[FFmpeg-devel] [PATCH] some SIMD write-combining for h264

Sun Jan 17 13:26:52 CET 2010

Alexander Strange <astrange at ithinksw.com> writes:

> On Jan 16, 2010, at 9:59 PM, M?ns Rullg?rd wrote:
>
>> Alexander Strange <astrange at ithinksw.com> writes:
>> 
>>> On Jan 16, 2010, at 12:35 AM, Michael Niedermayer wrote:
>>> 
>>>> On Fri, Jan 15, 2010 at 11:11:23PM -0500, Alexander Strange wrote:
>>>>> This adds intreadwrite macros for 64/128-bit memory operations and uses them in h264.
>>>>> 
>>>>> Unlike the other macros, these assume correct alignment, and the patch only defines the ones there was an immediate use for.
>>>>> This only has x86 versions, but others should be easy.
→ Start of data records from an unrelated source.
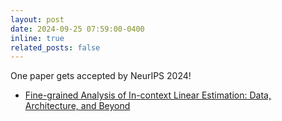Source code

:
 ```yaml
---
layout: post
date: 2024-09-25 07:59:00-0400
inline: true
related_posts: false
---
```


One paper gets accepted by NeurIPS 2024! 
<ul>
    <li><a href="https://arxiv.org/abs/2407.10005">Fine-grained Analysis of In-context Linear Estimation: Data, Architecture, and Beyond</a></li>
</ul>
The 64-bit operations can be done with double copies on most systems, I guess.
>>>>> 
>>>>> Decoding a 30s file on Core 2 Merom with --cpu=core2 (minimum of 5 runs):
>>>>> x86-32: 12.72s before, 12.51s after (1.7%)
>>>>> x86-64: 10.24s before, 10.20s after (.4%)
>>>>> 
>>>>> Tested on x86-32, x86-64, x86-32 with --arch=c.
>>>> 
>>>> as your code uses MMX you need to at least mention EMMS/float issue in the
>>>> dox and probably a  emms_c(); call before draw_horiz_band()
>>>> dunno if these are all
>>> 
>>> Added in the comment.
>>> 
>>>> also what sets __MMX__ ? we have our own defines for that
>>> 
>>> It's a gcc builtin define, set based on ./configure --cpu=x adding
>>> -march.  HAVE_MMX is for the build and not the host cpu family, and
>>> this is inlined asm, so it can't use it.
>> 
>> Huh?  Host... build???
>
> Oh, that was supposed to be "target"...

What was?

> Anyway, this is MMX being used like the cmov/clz inlines, so it
> depends on the given --cpu and not on the build system's
> capabilities.

*ALL* settings in config.h are for the target.  Anything else would be
pointless.  Normally HAVE_MMX and __MMX__ should be the same.
However, with --disable-mmx, they are not.  In this case, the user
explicitly requested to disable all MMX code, which you are not doing
if you test for __MMX__.

>>>> and last
>>>> 1.7% makes 50->48.3 % left to CoreAVC if we assume we are 50% behind
>>> 
>>> Well, it turned out to work unusually well on that file (I had the
>>> idea when profiling it in the first place), closer to 1% on
>>> avchd-test-1.ts posted here a while ago.
>>> 
>>> 
>>> From c1d931e9846ca862935254726010e2d21737f5c5 Mon Sep 17 00:00:00 2001
>>> From: Alexander Strange <astrange at ithinksw.com>
>>> Date: Fri, 15 Jan 2010 01:47:47 -0500
>>> Subject: [PATCH 1/2] Add macros for write-combining optimization.
>>> 
>>> ---
>>> libavutil/intreadwrite.h     |   36 ++++++++++++++++-
>>> libavutil/x86/intreadwrite.h |   92 ++++++++++++++++++++++++++++++++++++++++++
>>> 2 files changed, 127 insertions(+), 1 deletions(-)
>>> create mode 100644 libavutil/x86/intreadwrite.h
>>> 
>>> diff --git a/libavutil/intreadwrite.h b/libavutil/intreadwrite.h
>>> index 933732c..73d6000 100644
>>> --- a/libavutil/intreadwrite.h
>>> +++ b/libavutil/intreadwrite.h
>>> @@ -25,7 +25,7 @@
>>> 
>>> /*
>>>  * Arch-specific headers can provide any combination of
>>> - * AV_[RW][BLN](16|24|32|64) macros.  Preprocessor symbols must be
>>> + * AV_([RW]|COPY|SWAP)[BLN](16|24|32|64) macros.  Preprocessor symbols must be
>> 
>> That's both ugly and wrong.  Write  "AV_[RW][BLN](16|24|32|64) or
>> AV_(COPY|SWAP)(32|64|128)" instead, or whatever sizes make sense for
>> the second one.
>
> Quite true, done.
>
> Sizes smaller than 64 don't need optimizing like this, so I've left that out.

Oh, you're an optimist.

> They need special macros in the future, since all of these type-puns
> are strict aliasing violations.  Somehow it's not being miscompiled
> just yet though.

Yeah, we'll have to deal with that at some point.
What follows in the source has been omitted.